Micro Maestro servo speed playing up

Hi,

I’m a little new to the micro maestro, but been going pretty well with it so far.

I’ve gotten my simple script to work, and everything was looking perfect! until I un-plugged the micro maestro from my computer, and ran it independently. everything turned on, and moved. but the servos refuse to move at anything other than full speed.
Much fiddling with the Control centre, trying to add ‘speed’ settings into the script, and nothing changes it, the speeds respond correctly whilst hooked up to the computer, but once its free… FULL SPEED only.

As this is a cosplay helmet, and the visor is mighty close to the nose, with a fairly large servo in control i dont want to hurt my friend who is cosplaying with the servo running full bolt.

Here is the code, I’ve played with where in the coding to try the speed setting (outside the begin, just under the begin, and as here above the servo position), and even tried it with out the acceleration. I had a go at trying to use the get_moving_state, but it made no difference. I tried adding delays, no help.
i have the servo speed also set in the channel settings but this makes no difference when un-plugged.

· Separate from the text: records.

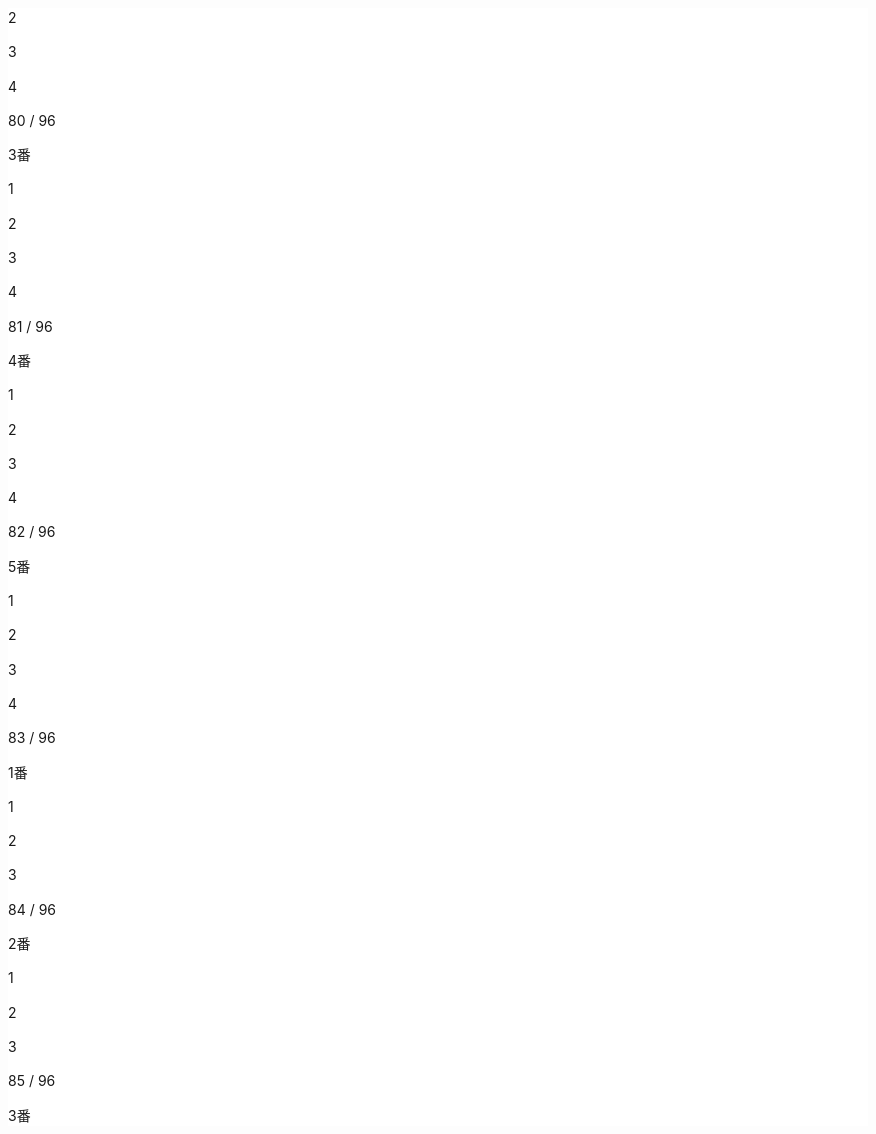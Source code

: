  2

 3

 4

80 / 96

3番

 1

 2

 3

 4

81 / 96

4番

 1

 2

 3

 4

82 / 96

5番

 1

 2

 3

 4

83 / 96

1番

 1

 2

 3

84 / 96

2番

 1

 2

 3

85 / 96

3番
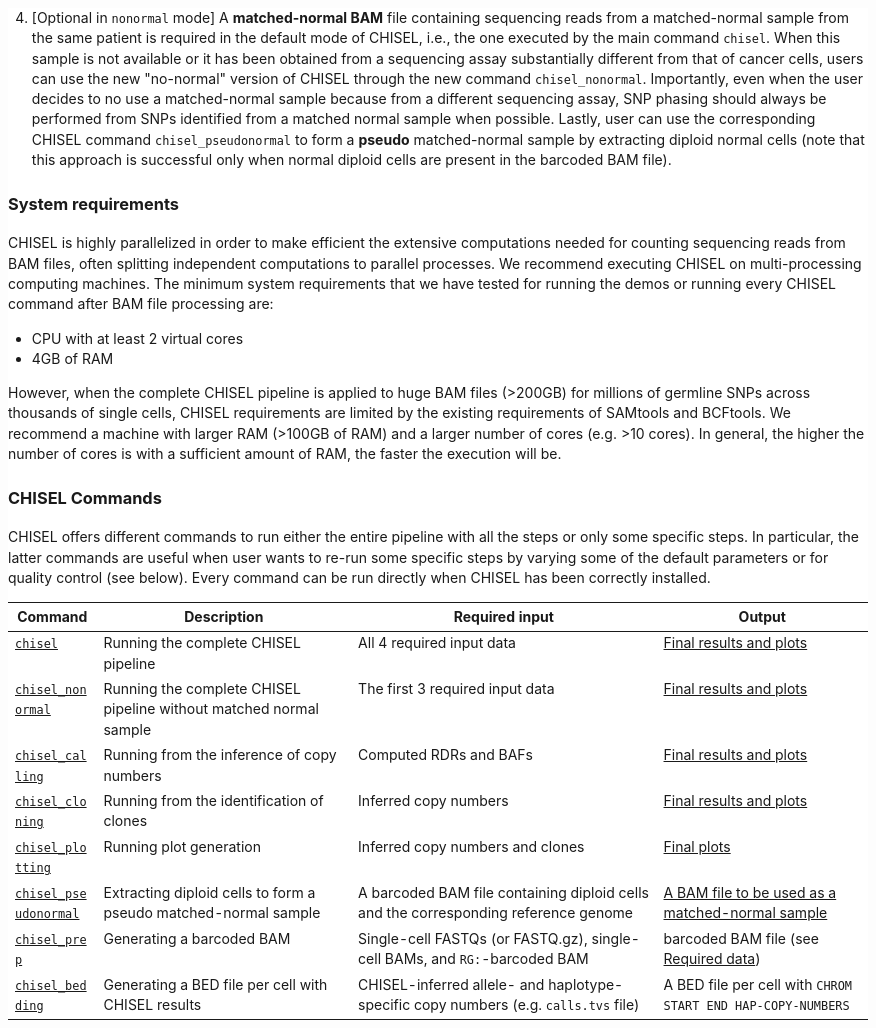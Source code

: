 4. [Optional in `nonormal` mode] A **matched-normal BAM** file containing sequencing reads from a matched-normal sample from the same patient is required in the default mode of CHISEL, i.e., the one executed by the main command `chisel`. When this sample is not available or it has been obtained from a sequencing assay substantially different from that of cancer cells, users can use the new "no-normal" version of CHISEL through the new command `chisel_nonormal`. Importantly, even when the user decides to no use a matched-normal sample because from a different sequencing assay, SNP phasing should always be performed from SNPs identified from a matched normal sample when possible. Lastly, user can use the corresponding CHISEL command `chisel_pseudonormal` to form a **pseudo** matched-normal sample by extracting diploid normal cells (note that this approach is successful only when normal diploid cells are present in the barcoded BAM file).

<a name="requirements"></a>
### System requirements

CHISEL is highly parallelized in order to make efficient the extensive computations needed for counting sequencing reads from BAM files, often splitting independent computations to parallel processes. We recommend executing CHISEL on multi-processing computing machines. The minimum system requirements that we have tested for running the demos or running every CHISEL command after BAM file processing are:
- CPU with at least 2 virtual cores
- 4GB of RAM

However, when the complete CHISEL pipeline is applied to huge BAM files (>200GB) for millions of germline SNPs across thousands of single cells, CHISEL requirements are limited by the existing requirements of SAMtools and BCFtools.  We recommend a machine with larger RAM (>100GB of RAM) and a larger number of cores (e.g. >10 cores). In general, the higher the number of cores is with a sufficient amount of RAM,  the faster the execution will be.

<a name="commands"></a>
### CHISEL Commands

CHISEL offers different commands to run either the entire pipeline with all the steps or only some specific steps. In particular, the latter commands are useful when user wants to re-run some specific steps by varying some of the default parameters or for quality control (see below).
Every command can be run directly when CHISEL has been correctly installed.

| Command | Description | Required input | Output |
|---------|-------------|----------------|--------|
| [`chisel`](man/chisel.md) | Running the complete CHISEL pipeline | All 4 required input data | [Final results and plots](doc/chisel.md) |
| [`chisel_nonormal`](man/chisel.md) | Running the complete CHISEL pipeline without matched normal sample | The first 3 required input data | [Final results and plots](doc/chisel.md) |
| [`chisel_calling`](man/chisel-calling.md) | Running from the inference of copy numbers | Computed RDRs and BAFs | [Final results and plots](doc/chisel-calling.md) |
| [`chisel_cloning`](man/chisel-cloning.md) | Running from the identification of clones | Inferred copy numbers | [Final results and plots](doc/chisel-cloning.md) |
| [`chisel_plotting`](man/chisel-plotting.md) | Running plot generation | Inferred copy numbers and clones | [Final plots](doc/chisel-plotting.md) |
| [`chisel_pseudonormal`](man/chisel-pseudonormal.md) | Extracting diploid cells to form a pseudo matched-normal sample | A barcoded BAM file containing diploid cells and the corresponding reference genome | [A BAM file to be used as a matched-normal sample](doc/chisel-pseudonormal.md) |
| [`chisel_prep`](man/chisel-prep.md) | Generating a barcoded BAM | Single-cell FASTQs (or FASTQ.gz), single-cell BAMs, and `RG:`-barcoded BAM | barcoded BAM file (see [Required data](#requireddata)) |
| [`chisel_bedding`](man/chisel-bedding.md) | Generating a BED file per cell with CHISEL results | CHISEL-inferred allele- and haplotype-specific copy numbers (e.g. `calls.tvs` file) | A BED file per cell with `CHROM START END HAP-COPY-NUMBERS` |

Channel 5 has a on/off button, channel 1 is my servo, and channels 3&4 are LEDS.

[code]begin
5 get_position
dup 200 less_than

if
50 1 speed
45 1 acceleration
8690 1 servo
6000 3 servo
200 4 servo

else

if
dup 200 greater_than

50 1 speed
45 1 acceleration
5696 1 servo
6972 3 servo
6000 4 servo
endif

endif
drop
repeat

[/code]

My searches on here have led me to nothing that seems to work, and the user guide doesn’t seem to have the answers either that i have found…

If it matters: i’m running the unit off a single 9V batttery powering the chip, servos and LEDS.

So if anyone has some ideas that would be amazing! :smiley: and thank you for any and all help in-advance.

Hello.

We generally do not recommend using 9V batteries for servo applications for a couple of reasons: standard hobby RC servos typically have an operating voltage range of 4.8V to 6V, and 9V batteries usually cannot supply the current required by servos. We typically recommend budgeting at least 1A per standard size servo. Could you try switching to a different power supply (preferably a 6V AA battery pack or a benchtop supply) to see if that fixes the problem? Also, note that the first servo movement after the Maestro is powered will be at full speed and full acceleration. More information about this can be found in the last question under the “FAQs” tab of the Maestro controller product pages.

-Brandon

Hi, thanks BrandonM.

The reason I’ve been using a 9V is due to room and weight in the helmet. the 9V is also powering the chip as well, with the power connected to Vin, as per the instructions in the user guide to allow use of one power source. I tried swapping it over to a 4xAA unit I had already been playing with, but it couldn’t even light the chip up on its own (let alone power the LEDs or servo). I did initially have it running off two of these 4xAA battery packs, but weight and room meant I looked into other options, and hobby shops are not overly close to me, so besides hunting one down and finding a RC battery unit, 9V was the next easy option.
And from what I could read in the user guide, was ok to plug in as it would only output 5V to the servo’s and it sounded like the excess would run the chip.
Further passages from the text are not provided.